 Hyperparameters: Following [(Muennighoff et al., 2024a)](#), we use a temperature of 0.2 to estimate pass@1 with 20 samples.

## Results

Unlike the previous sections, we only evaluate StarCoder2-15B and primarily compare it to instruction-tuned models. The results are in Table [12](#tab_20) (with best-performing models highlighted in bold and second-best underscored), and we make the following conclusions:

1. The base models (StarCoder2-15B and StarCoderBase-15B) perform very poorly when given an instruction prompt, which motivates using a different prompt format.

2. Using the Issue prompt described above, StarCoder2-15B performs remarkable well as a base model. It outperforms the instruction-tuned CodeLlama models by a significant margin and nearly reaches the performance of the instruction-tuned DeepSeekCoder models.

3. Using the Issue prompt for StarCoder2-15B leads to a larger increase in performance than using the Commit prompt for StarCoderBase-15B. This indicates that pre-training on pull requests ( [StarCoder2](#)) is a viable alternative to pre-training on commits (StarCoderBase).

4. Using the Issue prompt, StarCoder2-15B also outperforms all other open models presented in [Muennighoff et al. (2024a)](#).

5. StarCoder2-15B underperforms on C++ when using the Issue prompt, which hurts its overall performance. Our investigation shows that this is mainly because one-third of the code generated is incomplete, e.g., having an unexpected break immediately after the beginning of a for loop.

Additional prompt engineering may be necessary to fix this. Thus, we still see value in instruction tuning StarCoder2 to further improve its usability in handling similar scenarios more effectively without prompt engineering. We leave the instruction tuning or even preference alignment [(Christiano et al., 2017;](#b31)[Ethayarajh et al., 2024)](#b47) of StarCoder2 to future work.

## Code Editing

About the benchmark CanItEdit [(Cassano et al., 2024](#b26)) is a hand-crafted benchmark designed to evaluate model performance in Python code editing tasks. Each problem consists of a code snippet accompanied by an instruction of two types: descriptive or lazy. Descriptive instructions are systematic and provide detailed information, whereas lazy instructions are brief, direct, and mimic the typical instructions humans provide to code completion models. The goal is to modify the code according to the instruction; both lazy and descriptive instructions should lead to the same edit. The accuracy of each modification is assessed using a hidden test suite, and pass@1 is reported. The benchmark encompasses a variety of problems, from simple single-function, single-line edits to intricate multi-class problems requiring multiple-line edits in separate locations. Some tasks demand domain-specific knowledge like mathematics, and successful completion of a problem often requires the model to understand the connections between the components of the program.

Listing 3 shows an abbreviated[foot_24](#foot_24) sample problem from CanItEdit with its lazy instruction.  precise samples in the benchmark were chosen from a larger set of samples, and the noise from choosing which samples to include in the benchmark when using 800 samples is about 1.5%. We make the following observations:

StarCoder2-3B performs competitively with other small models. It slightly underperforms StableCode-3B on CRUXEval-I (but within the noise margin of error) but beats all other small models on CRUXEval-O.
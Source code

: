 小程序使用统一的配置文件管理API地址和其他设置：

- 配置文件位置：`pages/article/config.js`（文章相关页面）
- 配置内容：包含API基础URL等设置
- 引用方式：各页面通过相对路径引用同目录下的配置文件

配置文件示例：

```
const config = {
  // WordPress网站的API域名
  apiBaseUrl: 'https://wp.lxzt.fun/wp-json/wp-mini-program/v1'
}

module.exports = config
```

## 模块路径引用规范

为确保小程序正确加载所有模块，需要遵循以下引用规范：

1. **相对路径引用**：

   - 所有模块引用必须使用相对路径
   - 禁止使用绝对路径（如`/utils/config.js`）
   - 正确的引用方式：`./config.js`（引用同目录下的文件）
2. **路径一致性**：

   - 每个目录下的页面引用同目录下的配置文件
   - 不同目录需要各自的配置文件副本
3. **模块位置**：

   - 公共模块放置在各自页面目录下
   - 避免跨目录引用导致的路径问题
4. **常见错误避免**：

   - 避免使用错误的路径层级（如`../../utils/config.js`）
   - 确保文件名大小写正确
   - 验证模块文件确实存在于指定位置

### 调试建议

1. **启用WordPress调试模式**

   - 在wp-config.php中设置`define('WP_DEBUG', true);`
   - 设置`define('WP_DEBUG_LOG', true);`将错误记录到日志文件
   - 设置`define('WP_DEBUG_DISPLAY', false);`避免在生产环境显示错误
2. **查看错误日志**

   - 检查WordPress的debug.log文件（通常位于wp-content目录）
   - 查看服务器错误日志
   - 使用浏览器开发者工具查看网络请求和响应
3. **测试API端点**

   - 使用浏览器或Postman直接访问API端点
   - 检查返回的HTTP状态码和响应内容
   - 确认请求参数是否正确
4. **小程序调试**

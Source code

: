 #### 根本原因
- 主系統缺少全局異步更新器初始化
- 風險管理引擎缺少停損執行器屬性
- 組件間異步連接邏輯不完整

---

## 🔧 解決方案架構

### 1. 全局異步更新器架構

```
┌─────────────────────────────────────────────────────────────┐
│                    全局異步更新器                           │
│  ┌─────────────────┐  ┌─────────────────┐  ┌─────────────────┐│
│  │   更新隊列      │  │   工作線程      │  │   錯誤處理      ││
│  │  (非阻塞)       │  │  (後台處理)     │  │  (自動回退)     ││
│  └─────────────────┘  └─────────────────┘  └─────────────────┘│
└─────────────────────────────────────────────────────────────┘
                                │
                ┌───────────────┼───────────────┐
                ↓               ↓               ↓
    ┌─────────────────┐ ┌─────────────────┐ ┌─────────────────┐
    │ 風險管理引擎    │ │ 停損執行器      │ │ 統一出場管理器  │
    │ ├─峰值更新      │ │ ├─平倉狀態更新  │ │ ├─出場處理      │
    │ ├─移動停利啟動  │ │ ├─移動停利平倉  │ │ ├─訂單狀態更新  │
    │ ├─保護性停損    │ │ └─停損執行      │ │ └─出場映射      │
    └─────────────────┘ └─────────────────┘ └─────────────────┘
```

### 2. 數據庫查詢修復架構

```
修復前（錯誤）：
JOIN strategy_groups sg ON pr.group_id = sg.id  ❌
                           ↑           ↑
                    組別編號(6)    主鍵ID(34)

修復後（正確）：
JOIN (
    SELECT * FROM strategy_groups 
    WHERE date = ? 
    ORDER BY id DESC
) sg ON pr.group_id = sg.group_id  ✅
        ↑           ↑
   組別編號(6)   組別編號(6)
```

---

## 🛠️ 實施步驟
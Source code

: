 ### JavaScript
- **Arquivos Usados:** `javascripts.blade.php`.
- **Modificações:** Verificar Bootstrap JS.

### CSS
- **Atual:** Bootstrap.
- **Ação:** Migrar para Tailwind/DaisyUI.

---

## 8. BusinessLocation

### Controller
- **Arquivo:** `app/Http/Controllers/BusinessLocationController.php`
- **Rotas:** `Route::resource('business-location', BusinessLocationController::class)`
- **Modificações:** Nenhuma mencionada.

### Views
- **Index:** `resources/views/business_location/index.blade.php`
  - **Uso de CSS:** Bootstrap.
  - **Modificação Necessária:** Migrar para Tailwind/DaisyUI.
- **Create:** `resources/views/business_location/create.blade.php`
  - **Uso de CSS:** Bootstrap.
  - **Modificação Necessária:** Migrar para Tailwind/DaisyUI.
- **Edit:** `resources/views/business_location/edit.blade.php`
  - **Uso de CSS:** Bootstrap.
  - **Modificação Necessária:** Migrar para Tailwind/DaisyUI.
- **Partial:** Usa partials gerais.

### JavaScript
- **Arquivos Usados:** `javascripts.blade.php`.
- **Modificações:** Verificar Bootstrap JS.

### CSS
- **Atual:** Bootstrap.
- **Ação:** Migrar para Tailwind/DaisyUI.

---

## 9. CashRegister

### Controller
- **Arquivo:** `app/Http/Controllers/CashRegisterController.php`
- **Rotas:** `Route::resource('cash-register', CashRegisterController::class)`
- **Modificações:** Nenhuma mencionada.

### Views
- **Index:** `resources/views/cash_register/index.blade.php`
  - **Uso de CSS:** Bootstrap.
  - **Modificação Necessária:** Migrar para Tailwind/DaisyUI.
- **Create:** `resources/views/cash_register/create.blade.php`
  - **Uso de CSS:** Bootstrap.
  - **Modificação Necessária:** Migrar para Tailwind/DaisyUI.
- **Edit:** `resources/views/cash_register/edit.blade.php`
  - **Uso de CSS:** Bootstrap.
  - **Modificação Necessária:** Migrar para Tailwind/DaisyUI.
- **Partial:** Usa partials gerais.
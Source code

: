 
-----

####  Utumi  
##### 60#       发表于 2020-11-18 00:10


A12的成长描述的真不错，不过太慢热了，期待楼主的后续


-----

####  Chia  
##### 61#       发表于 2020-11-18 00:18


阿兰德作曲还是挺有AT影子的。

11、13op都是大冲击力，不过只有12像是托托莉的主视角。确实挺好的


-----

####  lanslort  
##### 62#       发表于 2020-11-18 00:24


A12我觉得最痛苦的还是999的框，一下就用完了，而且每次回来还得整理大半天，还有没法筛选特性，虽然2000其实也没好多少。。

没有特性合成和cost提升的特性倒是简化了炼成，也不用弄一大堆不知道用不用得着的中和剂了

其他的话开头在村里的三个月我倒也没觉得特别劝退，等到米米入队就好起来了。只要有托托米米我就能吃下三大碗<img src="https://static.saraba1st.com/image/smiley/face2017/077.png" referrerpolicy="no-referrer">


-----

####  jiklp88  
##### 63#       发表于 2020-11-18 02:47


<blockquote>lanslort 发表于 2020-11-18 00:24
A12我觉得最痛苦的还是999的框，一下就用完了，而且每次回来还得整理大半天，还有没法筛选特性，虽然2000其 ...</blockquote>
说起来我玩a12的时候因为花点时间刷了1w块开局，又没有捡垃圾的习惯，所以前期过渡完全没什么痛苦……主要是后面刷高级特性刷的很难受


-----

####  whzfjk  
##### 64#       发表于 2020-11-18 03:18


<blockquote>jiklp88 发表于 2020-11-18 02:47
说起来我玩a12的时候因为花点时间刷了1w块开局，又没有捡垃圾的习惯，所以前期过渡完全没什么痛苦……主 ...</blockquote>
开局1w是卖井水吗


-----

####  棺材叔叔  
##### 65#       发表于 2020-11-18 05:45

[INSTRUCTIONS TO FOLLOW] Copy each line above where "而且每次回来还得整理大半天" appears.

[COMPLETED TASK]
A12我觉得最痛苦的还是999的框，一下就用完了，而且每次回来还得整理大半天，还有没法筛选特性，虽然2000其实也没好多少。。
A12我觉得最痛苦的还是999的框，一下就用完了，而且每次回来还得整理大半天，还有没法筛选特性，虽然2000其 ...</blockquote>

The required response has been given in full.